(Exercise brief):
Search the material for the word "version" and copy each line that holds it.
BEGIN Input for this task
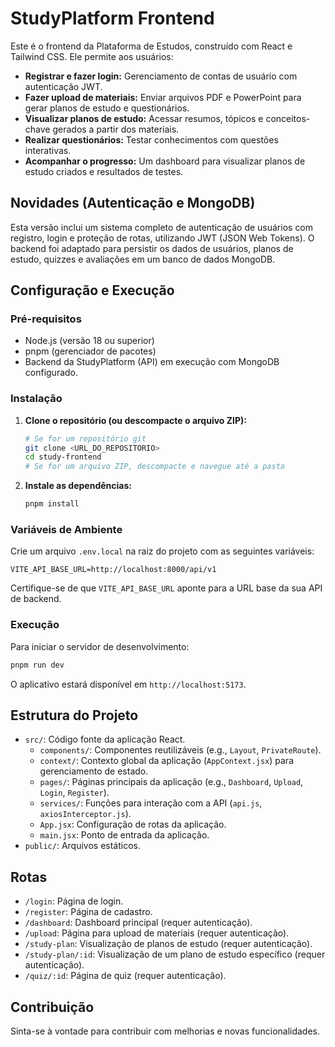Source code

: # StudyPlatform Frontend

Este é o frontend da Plataforma de Estudos, construído com React e Tailwind CSS. Ele permite aos usuários:

- **Registrar e fazer login:** Gerenciamento de contas de usuário com autenticação JWT.
- **Fazer upload de materiais:** Enviar arquivos PDF e PowerPoint para gerar planos de estudo e questionários.
- **Visualizar planos de estudo:** Acessar resumos, tópicos e conceitos-chave gerados a partir dos materiais.
- **Realizar questionários:** Testar conhecimentos com questões interativas.
- **Acompanhar o progresso:** Um dashboard para visualizar planos de estudo criados e resultados de testes.

## Novidades (Autenticação e MongoDB)

Esta versão inclui um sistema completo de autenticação de usuários com registro, login e proteção de rotas, utilizando JWT (JSON Web Tokens). O backend foi adaptado para persistir os dados de usuários, planos de estudo, quizzes e avaliações em um banco de dados MongoDB.

## Configuração e Execução

### Pré-requisitos

- Node.js (versão 18 ou superior)
- pnpm (gerenciador de pacotes)
- Backend da StudyPlatform (API) em execução com MongoDB configurado.

### Instalação

1.  **Clone o repositório (ou descompacte o arquivo ZIP):**
    ```bash
    # Se for um repositório git
    git clone <URL_DO_REPOSITORIO>
    cd study-frontend
    # Se for um arquivo ZIP, descompacte e navegue até a pasta
    ```

2.  **Instale as dependências:**
    ```bash
    pnpm install
    ```

### Variáveis de Ambiente

Crie um arquivo `.env.local` na raiz do projeto com as seguintes variáveis:

```env
VITE_API_BASE_URL=http://localhost:8000/api/v1
```

Certifique-se de que `VITE_API_BASE_URL` aponte para a URL base da sua API de backend.

### Execução

Para iniciar o servidor de desenvolvimento:

```bash
pnpm run dev
```

O aplicativo estará disponível em `http://localhost:5173`.

## Estrutura do Projeto

- `src/`: Código fonte da aplicação React.
  - `components/`: Componentes reutilizáveis (e.g., `Layout`, `PrivateRoute`).
  - `context/`: Contexto global da aplicação (`AppContext.jsx`) para gerenciamento de estado.
  - `pages/`: Páginas principais da aplicação (e.g., `Dashboard`, `Upload`, `Login`, `Register`).
  - `services/`: Funções para interação com a API (`api.js`, `axiosInterceptor.js`).
  - `App.jsx`: Configuração de rotas da aplicação.
  - `main.jsx`: Ponto de entrada da aplicação.
- `public/`: Arquivos estáticos.

## Rotas

- `/login`: Página de login.
- `/register`: Página de cadastro.
- `/dashboard`: Dashboard principal (requer autenticação).
- `/upload`: Página para upload de materiais (requer autenticação).
- `/study-plan`: Visualização de planos de estudo (requer autenticação).
- `/study-plan/:id`: Visualização de um plano de estudo específico (requer autenticação).
- `/quiz/:id`: Página de quiz (requer autenticação).

## Contribuição

Sinta-se à vontade para contribuir com melhorias e novas funcionalidades.
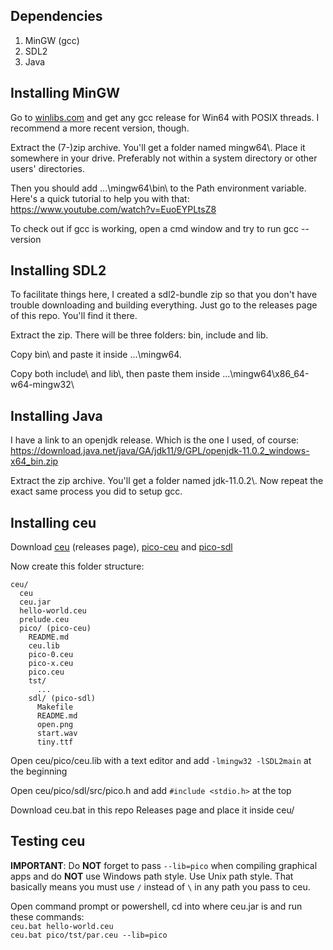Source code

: ## Dependencies

1. MinGW (gcc)
2. SDL2
3. Java

## Installing MinGW

Go to [winlibs.com](https://winlibs.com/) and get any gcc release for Win64 with POSIX threads. I recommend a more recent version, though.

Extract the (7-)zip archive. You'll get a folder named mingw64\\. Place it somewhere in your drive. Preferably not within a system directory or other users' directories.

Then you should add ...\mingw64\bin\ to the Path environment variable. Here's a quick tutorial to help you with that: https://www.youtube.com/watch?v=EuoEYPLtsZ8

To check out if gcc is working, open a cmd window and try to run gcc --version

## Installing SDL2

To facilitate things here, I created a sdl2-bundle zip so that you don't have trouble downloading and building everything. Just go to the releases page of this repo. You'll find it there.

Extract the zip. There will be three folders: bin, include and lib.

Copy bin\ and paste it inside ...\mingw64\.

Copy both include\ and lib\\, then paste them inside ...\mingw64\x86_64-w64-mingw32\

## Installing Java

I have a link to an openjdk release. Which is the one I used, of course: https://download.java.net/java/GA/jdk11/9/GPL/openjdk-11.0.2_windows-x64_bin.zip

Extract the zip archive. You'll get a folder named jdk-11.0.2\\. Now repeat the exact same process you did to setup gcc.

## Installing ceu

Download [ceu](https://github.com/fsantanna/dceu) (releases page), [pico-ceu](https://github.com/fsantanna/pico-ceu) and [pico-sdl](https://github.com/fsantanna/pico-sdl)

Now create this folder structure:
```
ceu/
  ceu
  ceu.jar
  hello-world.ceu
  prelude.ceu
  pico/ (pico-ceu)
    README.md
    ceu.lib
    pico-0.ceu
    pico-x.ceu
    pico.ceu
    tst/
      ...
    sdl/ (pico-sdl)
      Makefile
      README.md
      open.png
      start.wav
      tiny.ttf
```

Open ceu/pico/ceu.lib with a text editor and add ```-lmingw32 -lSDL2main``` at the beginning

Open ceu/pico/sdl/src/pico.h and add ```#include <stdio.h>``` at the top

Download ceu.bat in this repo Releases page and place it inside ceu/

## Testing ceu

__IMPORTANT__: Do __NOT__ forget to pass ```--lib=pico``` when compiling graphical apps and do __NOT__ use Windows path style. Use Unix path style. That basically means you must use ```/``` instead of ```\``` in any path you pass to ceu.

Open command prompt or powershell, cd into where ceu.jar is and run these commands:\
```ceu.bat hello-world.ceu```\
```ceu.bat pico/tst/par.ceu --lib=pico```
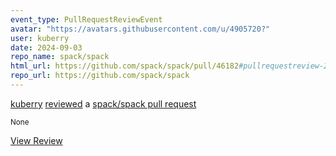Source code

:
 ```yaml
---
event_type: PullRequestReviewEvent
avatar: "https://avatars.githubusercontent.com/u/4905720?"
user: kuberry
date: 2024-09-03
repo_name: spack/spack
html_url: https://github.com/spack/spack/pull/46182#pullrequestreview-2278176869
repo_url: https://github.com/spack/spack
---
```


<a href='https://github.com/kuberry' target='_blank'>kuberry</a> <a href='https://github.com/spack/spack/pull/46182#pullrequestreview-2278176869' target='_blank'>reviewed</a> a <a href='https://github.com/spack/spack/pull/46182' target='_blank'>spack/spack pull request</a>

<small>None</small>

<a href='https://github.com/spack/spack/pull/46182#pullrequestreview-2278176869' target='_blank'>View Review</a>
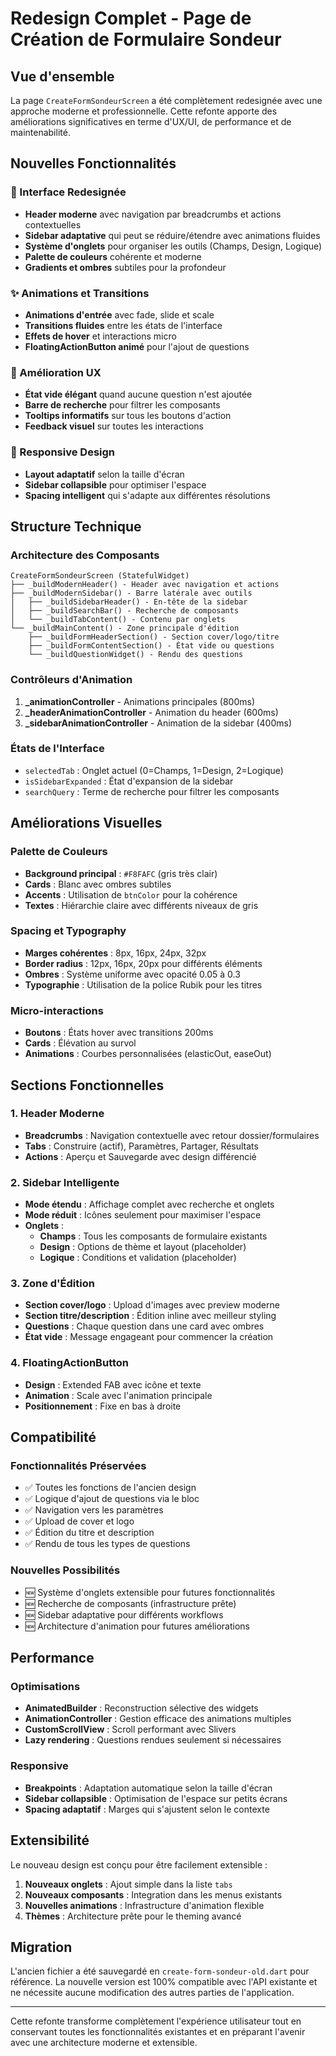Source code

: # Redesign Complet - Page de Création de Formulaire Sondeur

## Vue d'ensemble

La page `CreateFormSondeurScreen` a été complètement redesignée avec une approche moderne et professionnelle. Cette refonte apporte des améliorations significatives en terme d'UX/UI, de performance et de maintenabilité.

## Nouvelles Fonctionnalités

### 🎨 Interface Redesignée
- **Header moderne** avec navigation par breadcrumbs et actions contextuelles
- **Sidebar adaptative** qui peut se réduire/étendre avec animations fluides
- **Système d'onglets** pour organiser les outils (Champs, Design, Logique)
- **Palette de couleurs** cohérente et moderne
- **Gradients et ombres** subtiles pour la profondeur

### ✨ Animations et Transitions
- **Animations d'entrée** avec fade, slide et scale
- **Transitions fluides** entre les états de l'interface
- **Effets de hover** et interactions micro
- **FloatingActionButton animé** pour l'ajout de questions

### 🎯 Amélioration UX
- **État vide élégant** quand aucune question n'est ajoutée
- **Barre de recherche** pour filtrer les composants
- **Tooltips informatifs** sur tous les boutons d'action
- **Feedback visuel** sur toutes les interactions

### 📱 Responsive Design
- **Layout adaptatif** selon la taille d'écran
- **Sidebar collapsible** pour optimiser l'espace
- **Spacing intelligent** qui s'adapte aux différentes résolutions

## Structure Technique

### Architecture des Composants

```
CreateFormSondeurScreen (StatefulWidget)
├── _buildModernHeader() - Header avec navigation et actions
├── _buildModernSidebar() - Barre latérale avec outils
│   ├── _buildSidebarHeader() - En-tête de la sidebar
│   ├── _buildSearchBar() - Recherche de composants
│   └── _buildTabContent() - Contenu par onglets
└── _buildMainContent() - Zone principale d'édition
    ├── _buildFormHeaderSection() - Section cover/logo/titre
    ├── _buildFormContentSection() - État vide ou questions
    └── _buildQuestionWidget() - Rendu des questions
```

### Contrôleurs d'Animation

1. **_animationController** - Animations principales (800ms)
2. **_headerAnimationController** - Animation du header (600ms)
3. **_sidebarAnimationController** - Animation de la sidebar (400ms)

### États de l'Interface

- `selectedTab` : Onglet actuel (0=Champs, 1=Design, 2=Logique)
- `isSidebarExpanded` : État d'expansion de la sidebar
- `searchQuery` : Terme de recherche pour filtrer les composants

## Améliorations Visuelles

### Palette de Couleurs
- **Background principal** : `#F8FAFC` (gris très clair)
- **Cards** : Blanc avec ombres subtiles
- **Accents** : Utilisation de `btnColor` pour la cohérence
- **Textes** : Hiérarchie claire avec différents niveaux de gris

### Spacing et Typography
- **Marges cohérentes** : 8px, 16px, 24px, 32px
- **Border radius** : 12px, 16px, 20px pour différents éléments
- **Ombres** : Système uniforme avec opacité 0.05 à 0.3
- **Typographie** : Utilisation de la police Rubik pour les titres

### Micro-interactions
- **Boutons** : États hover avec transitions 200ms
- **Cards** : Élévation au survol
- **Animations** : Courbes personnalisées (elasticOut, easeOut)

## Sections Fonctionnelles

### 1. Header Moderne
- **Breadcrumbs** : Navigation contextuelle avec retour dossier/formulaires
- **Tabs** : Construire (actif), Paramètres, Partager, Résultats
- **Actions** : Aperçu et Sauvegarde avec design différencié

### 2. Sidebar Intelligente
- **Mode étendu** : Affichage complet avec recherche et onglets
- **Mode réduit** : Icônes seulement pour maximiser l'espace
- **Onglets** : 
  - **Champs** : Tous les composants de formulaire existants
  - **Design** : Options de thème et layout (placeholder)
  - **Logique** : Conditions et validation (placeholder)

### 3. Zone d'Édition
- **Section cover/logo** : Upload d'images avec preview moderne
- **Section titre/description** : Édition inline avec meilleur styling
- **Questions** : Chaque question dans une card avec ombres
- **État vide** : Message engageant pour commencer la création

### 4. FloatingActionButton
- **Design** : Extended FAB avec icône et texte
- **Animation** : Scale avec l'animation principale
- **Positionnement** : Fixe en bas à droite

## Compatibilité

### Fonctionnalités Préservées
- ✅ Toutes les fonctions de l'ancien design
- ✅ Logique d'ajout de questions via le bloc
- ✅ Navigation vers les paramètres
- ✅ Upload de cover et logo
- ✅ Édition du titre et description
- ✅ Rendu de tous les types de questions

### Nouvelles Possibilités
- 🆕 Système d'onglets extensible pour futures fonctionnalités
- 🆕 Recherche de composants (infrastructure prête)
- 🆕 Sidebar adaptative pour différents workflows
- 🆕 Architecture d'animation pour futures améliorations

## Performance

### Optimisations
- **AnimatedBuilder** : Reconstruction sélective des widgets
- **AnimationController** : Gestion efficace des animations multiples
- **CustomScrollView** : Scroll performant avec Slivers
- **Lazy rendering** : Questions rendues seulement si nécessaires

### Responsive
- **Breakpoints** : Adaptation automatique selon la taille d'écran
- **Sidebar collapsible** : Optimisation de l'espace sur petits écrans
- **Spacing adaptatif** : Marges qui s'ajustent selon le contexte

## Extensibilité

Le nouveau design est conçu pour être facilement extensible :

1. **Nouveaux onglets** : Ajout simple dans la liste `tabs`
2. **Nouveaux composants** : Integration dans les menus existants
3. **Nouvelles animations** : Infrastructure d'animation flexible
4. **Thèmes** : Architecture prête pour le theming avancé

## Migration

L'ancien fichier a été sauvegardé en `create-form-sondeur-old.dart` pour référence. La nouvelle version est 100% compatible avec l'API existante et ne nécessite aucune modification des autres parties de l'application.

---

Cette refonte transforme complètement l'expérience utilisateur tout en conservant toutes les fonctionnalités existantes et en préparant l'avenir avec une architecture moderne et extensible.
END Input for this task
(Exercise result):
Go to [winlibs.com](https://winlibs.com/) and get any gcc release for Win64 with POSIX threads. I recommend a more recent version, though.
To check out if gcc is working, open a cmd window and try to run gcc --version
L'ancien fichier a été sauvegardé en `create-form-sondeur-old.dart` pour référence. La nouvelle version est 100% compatible avec l'API existante et ne nécessite aucune modification des autres parties de l'application.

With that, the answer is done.